The average daily return for the stocks Lenny Dykstra picks matches that of the broad stock market almost exactly, suggesting no stock picking ability.

As a second test, we investigate how the performance of the underlying stocks suits the options strategy based on time variation. Rapid price appreciation would maximize return on investment with quick, successful trades and mitigate erosion of the relatively small time value of deep-in-the-money call options. For this test, we align the buy dates for all sample positions and construct an equally-weighted profile of the returns over a four-month period (about 84 trading days). For comparison, we construct a similar profile for the S&P 500 index by “buying” a four-month position in the index each time Lenny Dykstra recommends a new stock and aligning the start dates of all these index positions. The following chart presents the profiles, with description as follows:

  • On average, Lenny Dykstra’s positions tend first to dip over two weeks and then recover and appreciate over the next six weeks before stabilizing for the balance of the four-month holding period.
  • Comparable activity in the S&P 500 index on average beats Lenny Dykstra’s recommended stocks initially but falls behind after about two months.

Results suggest that Lenny Dykstra may be able to identify small intermediate-term undervaluations, but he tends to enter positions too quickly. He thereby on average “wastes” option time value during the month after the buy date.

Note that his return profile does not include trading costs/frictions. This profile is probably sensitive to market conditions.

As a third test, we examine the the assumptions in the return on investment calculations offered on 11/9/07 by Lenny Dykstra. These calculations have some shortcomings, as follows:

  1. Some of the calculations are for closed positions only, essentially assuming that open positions will perform similarly to closed positions. However, the strategy tends to carry a bow wave of unsuccessful positions that grows with market downdrafts. Given the behavior of the broad stock market in the four months after 11/9/07, the untracked open positions as of that date have probably degraded overall return on investment substantially.
  2. The calculations inconsistently address the cash position that a trader would have to maintain to assure the ability to implement new recommendations, including those for averaging down after short-term setbacks. A complete trading strategy would specify a closed system, defining the necessary cash position and including the return on cash in the overall return on investment.
  3. More generally, the strategy is sensitive to broad market conditions (trend and volatility). It would likely “crash” during a substantial market decline persisting for several months, with the crash magnified by a policy of averaging down rather than exiting after setbacks.
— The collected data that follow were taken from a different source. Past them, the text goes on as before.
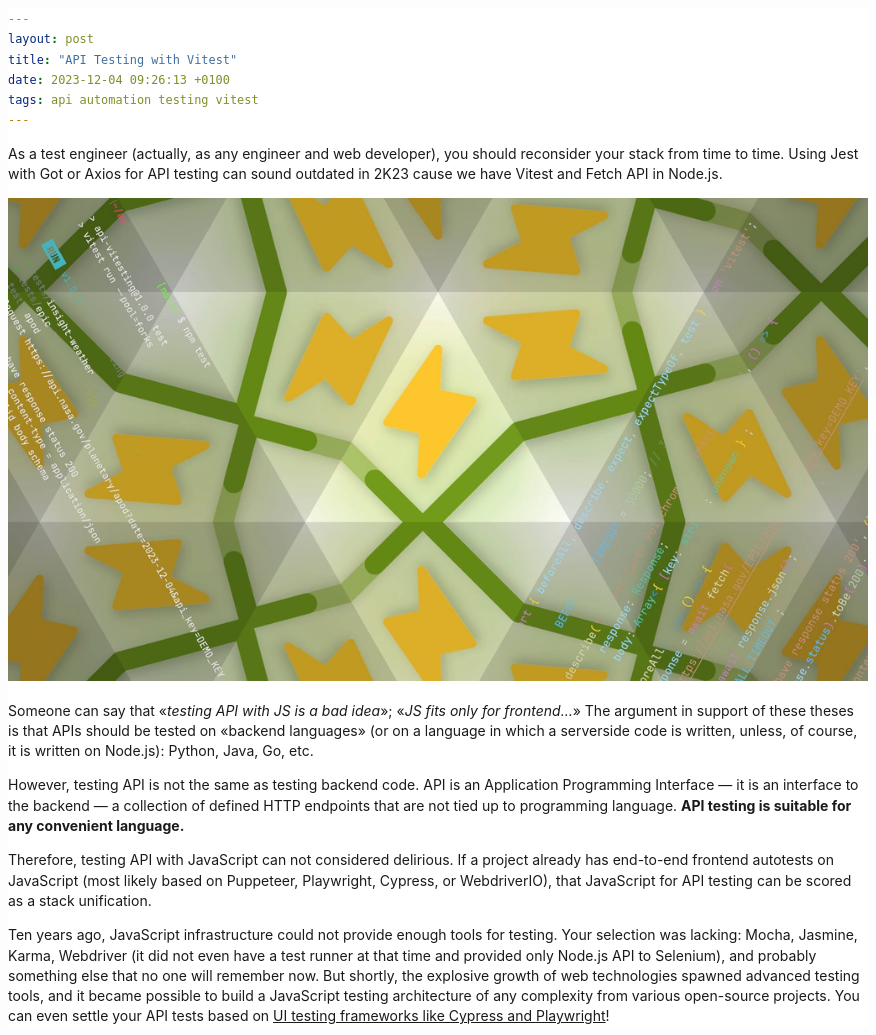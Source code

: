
 ```yaml
---
layout: post
title: "API Testing with Vitest"
date: 2023-12-04 09:26:13 +0100
tags: api automation testing vitest
---
```


As a test engineer (actually, as any engineer and web developer), you should reconsider your stack from time to time. Using Jest with Got or Axios for API testing can sound outdated in 2K23 cause we have Vitest and Fetch API in Node.js.

![API Testing with Vitest](/assets/2023-12-05/00-cover-caledoscope.jpg)

Someone can say that «_testing API with JS is a bad idea_»; «_JS fits only for frontend…_» The argument in support of these theses is that APIs should be tested on «backend languages» (or on a language in which a serverside code is written, unless, of course, it is written on Node.js): Python, Java, Go, etc.

However, testing API is not the same as testing backend code. API is an Application Programming Interface — it is an interface to the backend — a collection of defined HTTP endpoints that are not tied up to programming language. **API testing is suitable for any convenient language.**

Therefore, testing API with JavaScript can not considered delirious. If a project already has end-to-end frontend autotests on JavaScript (most likely based on Puppeteer, Playwright, Cypress, or WebdriverIO), that JavaScript for API testing can be scored as a stack unification.

Ten years ago, JavaScript infrastructure could not provide enough tools for testing. Your selection was lacking: Mocha, Jasmine, Karma, Webdriver (it did not even have a test runner at that time and provided only Node.js API to Selenium), and probably something else that no one will remember now. But shortly, the explosive growth of web technologies spawned advanced testing tools, and it became possible to build a JavaScript testing architecture of any complexity from various open-source projects. You can even settle your API tests based on [UI testing frameworks like Cypress and Playwright](https://javascript.plainenglish.io/api-testing-comparison-cypress-vs-playwright-vs-jest-2ff1f80c5a7b)!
As noted, the positions open as of 11/9/07 could well have crashed the overall return for recommendations made during 2/7/07-11/8/07.

The following chart amplifies points 1 and 3, showing the average cumulative performance of the stocks underlying Lenny Dykstra’s options positions that were open as of 11/9/07. The almost monotonic decline of the stocks suggests that many of the initial call option positions, and any subsequent buys to average down, may well have ended as total losses. Failure to follow up by incorporating the results of these positions in the overall return on investment calculations is deceptive.
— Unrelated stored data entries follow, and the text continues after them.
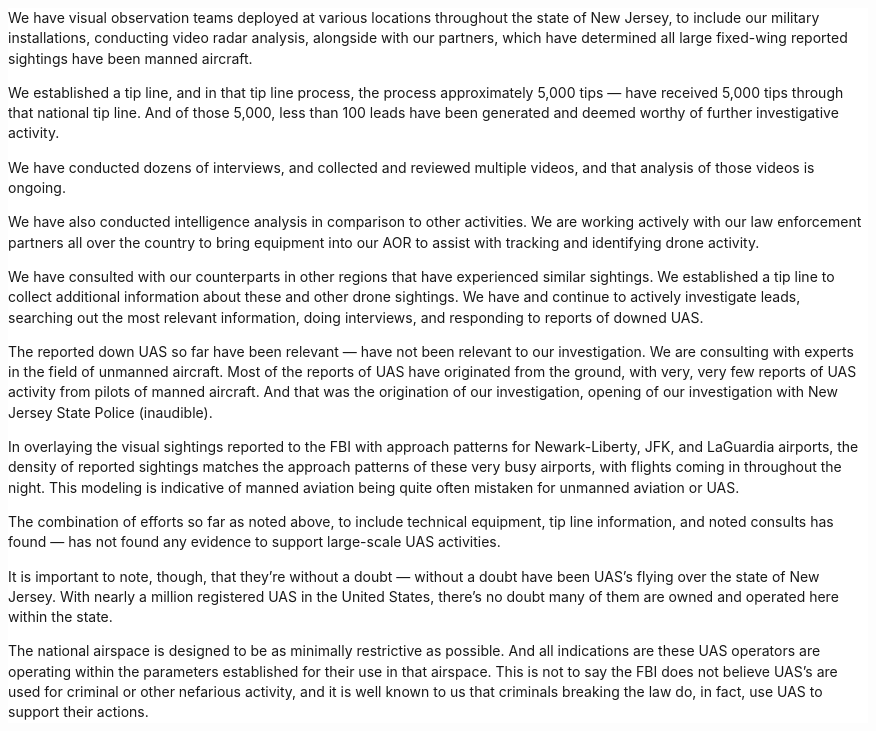 We have visual observation teams deployed at various locations
throughout the state of New Jersey, to include our military
installations, conducting video radar analysis, alongside with our
partners, which have determined all large fixed-wing reported sightings
have been manned aircraft.

We established a tip line, and in that tip line process, the process
approximately 5,000 tips — have received 5,000 tips through that
national tip line. And of those 5,000, less than 100 leads have been
generated and deemed worthy of further investigative activity.

We have conducted dozens of interviews, and collected and reviewed
multiple videos, and that analysis of those videos is ongoing.

We have also conducted intelligence analysis in comparison to other
activities. We are working actively with our law enforcement partners
all over the country to bring equipment into our AOR to assist with
tracking and identifying drone activity.

We have consulted with our counterparts in other regions that have
experienced similar sightings. We established a tip line to collect
additional information about these and other drone sightings. We have
and continue to actively investigate leads, searching out the most
relevant information, doing interviews, and responding to reports of
downed UAS.

The reported down UAS so far have been relevant — have not been relevant
to our investigation. We are consulting with experts in the field of
unmanned aircraft. Most of the reports of UAS have originated from the
ground, with very, very few reports of UAS activity from pilots of
manned aircraft. And that was the origination of our investigation,
opening of our investigation with New Jersey State Police (inaudible).

In overlaying the visual sightings reported to the FBI with approach
patterns for Newark-Liberty, JFK, and LaGuardia airports, the density of
reported sightings matches the approach patterns of these very busy
airports, with flights coming in throughout the night. This modeling is
indicative of manned aviation being quite often mistaken for unmanned
aviation or UAS.

The combination of efforts so far as noted above, to include technical
equipment, tip line information, and noted consults has found — has not
found any evidence to support large-scale UAS activities.

It is important to note, though, that they’re without a doubt — without
a doubt have been UAS’s flying over the state of New Jersey. With nearly
a million registered UAS in the United States, there’s no doubt many of
them are owned and operated here within the state.

The national airspace is designed to be as minimally restrictive as
possible. And all indications are these UAS operators are operating
within the parameters established for their use in that airspace. This
is not to say the FBI does not believe UAS’s are used for criminal or
other nefarious activity, and it is well known to us that criminals
breaking the law do, in fact, use UAS to support their actions.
Note that most of the formal research on trading and hedging with options (see the Equity Options category) indicates that odds for investors/traders are stacked against long calls and puts and for short calls and (especially) puts.

In summary, Lenny Dykstra’s deep-in-the-money call options (leveraged) strategy depends more on pure volatility and favorable market conditions than on skill in timing the movements of the underlying stocks. A substantial, multi-month market decline could cause the strategy to crash, seriously impacting long-term return on investment.